[Your instructions]: Print the entries that appear below, exactly as written and without their pictures.

Plain-text document sources:
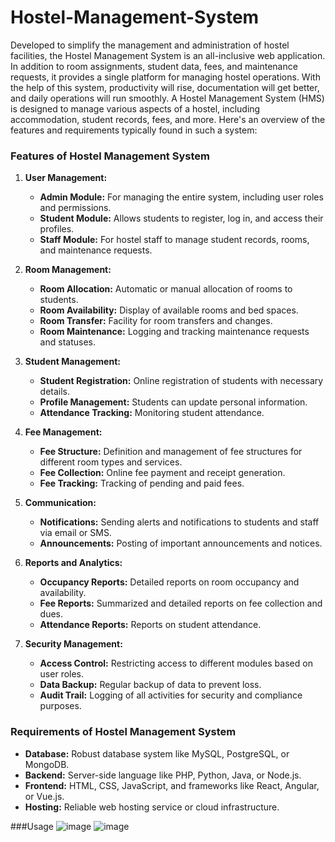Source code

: # Hostel-Management-System
Developed to simplify the management and administration of hostel facilities, the Hostel Management System is an all-inclusive web application. In addition to room assignments, student data, fees, and maintenance requests, it provides a single platform for managing hostel operations. With the help of this system, productivity will rise, documentation will get better, and daily operations will run smoothly.
A Hostel Management System (HMS) is designed to manage various aspects of a hostel, including accommodation, student records, fees, and more. Here's an overview of the features and requirements typically found in such a system:

### Features of Hostel Management System

1. **User Management:**
   - **Admin Module:** For managing the entire system, including user roles and permissions.
   - **Student Module:** Allows students to register, log in, and access their profiles.
   - **Staff Module:** For hostel staff to manage student records, rooms, and maintenance requests.

2. **Room Management:**
   - **Room Allocation:** Automatic or manual allocation of rooms to students.
   - **Room Availability:** Display of available rooms and bed spaces.
   - **Room Transfer:** Facility for room transfers and changes.
   - **Room Maintenance:** Logging and tracking maintenance requests and statuses.

3. **Student Management:**
   - **Student Registration:** Online registration of students with necessary details.
   - **Profile Management:** Students can update personal information.
   - **Attendance Tracking:** Monitoring student attendance.

4. **Fee Management:**
   - **Fee Structure:** Definition and management of fee structures for different room types and services.
   - **Fee Collection:** Online fee payment and receipt generation.
   - **Fee Tracking:** Tracking of pending and paid fees.

5. **Communication:**
   - **Notifications:** Sending alerts and notifications to students and staff via email or SMS.
   - **Announcements:** Posting of important announcements and notices.

6. **Reports and Analytics:**
   - **Occupancy Reports:** Detailed reports on room occupancy and availability.
   - **Fee Reports:** Summarized and detailed reports on fee collection and dues.
   - **Attendance Reports:** Reports on student attendance.

7. **Security Management:**
   - **Access Control:** Restricting access to different modules based on user roles.
   - **Data Backup:** Regular backup of data to prevent loss.
   - **Audit Trail:** Logging of all activities for security and compliance purposes.


### Requirements of Hostel Management System

   - **Database:** Robust database system like MySQL, PostgreSQL, or MongoDB.
   - **Backend:** Server-side language like PHP, Python, Java, or Node.js.
   - **Frontend:** HTML, CSS, JavaScript, and frameworks like React, Angular, or Vue.js.
   - **Hosting:** Reliable web hosting service or cloud infrastructure.


###Usage
![image](https://github.com/Abhishek22K/Hostel-Management-System/assets/135554097/1d8d3697-4c43-4c08-a9f4-a2c0dbd6df68)
![image](https://github.com/Abhishek22K/Hostel-Management-System/assets/135554097/bdf76ba0-aaee-429d-913a-d48188280e48)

[Task result]:
Source code

: # Hostel-Management-System
Developed to simplify the management and administration of hostel facilities, the Hostel Management System is an all-inclusive web application. In addition to room assignments, student data, fees, and maintenance requests, it provides a single platform for managing hostel operations. With the help of this system, productivity will rise, documentation will get better, and daily operations will run smoothly.
A Hostel Management System (HMS) is designed to manage various aspects of a hostel, including accommodation, student records, fees, and more. Here's an overview of the features and requirements typically found in such a system:

### Features of Hostel Management System

1. **User Management:**
   - **Admin Module:** For managing the entire system, including user roles and permissions.
   - **Student Module:** Allows students to register, log in, and access their profiles.
   - **Staff Module:** For hostel staff to manage student records, rooms, and maintenance requests.

2. **Room Management:**
   - **Room Allocation:** Automatic or manual allocation of rooms to students.
   - **Room Availability:** Display of available rooms and bed spaces.
   - **Room Transfer:** Facility for room transfers and changes.
   - **Room Maintenance:** Logging and tracking maintenance requests and statuses.

3. **Student Management:**
   - **Student Registration:** Online registration of students with necessary details.
   - **Profile Management:** Students can update personal information.
   - **Attendance Tracking:** Monitoring student attendance.

4. **Fee Management:**
   - **Fee Structure:** Definition and management of fee structures for different room types and services.
   - **Fee Collection:** Online fee payment and receipt generation.
   - **Fee Tracking:** Tracking of pending and paid fees.

5. **Communication:**
   - **Notifications:** Sending alerts and notifications to students and staff via email or SMS.
   - **Announcements:** Posting of important announcements and notices.

6. **Reports and Analytics:**
   - **Occupancy Reports:** Detailed reports on room occupancy and availability.
   - **Fee Reports:** Summarized and detailed reports on fee collection and dues.
   - **Attendance Reports:** Reports on student attendance.

7. **Security Management:**
   - **Access Control:** Restricting access to different modules based on user roles.
   - **Data Backup:** Regular backup of data to prevent loss.
   - **Audit Trail:** Logging of all activities for security and compliance purposes.


### Requirements of Hostel Management System

   - **Database:** Robust database system like MySQL, PostgreSQL, or MongoDB.
   - **Backend:** Server-side language like PHP, Python, Java, or Node.js.
   - **Frontend:** HTML, CSS, JavaScript, and frameworks like React, Angular, or Vue.js.
   - **Hosting:** Reliable web hosting service or cloud infrastructure.


###Usage
![image](https://github.com/Abhishek22K/Hostel-Management-System/assets/135554097/1d8d3697-4c43-4c08-a9f4-a2c0dbd6df68)
![image](https://github.com/Abhishek22K/Hostel-Management-System/assets/135554097/bdf76ba0-aaee-429d-913a-d48188280e48)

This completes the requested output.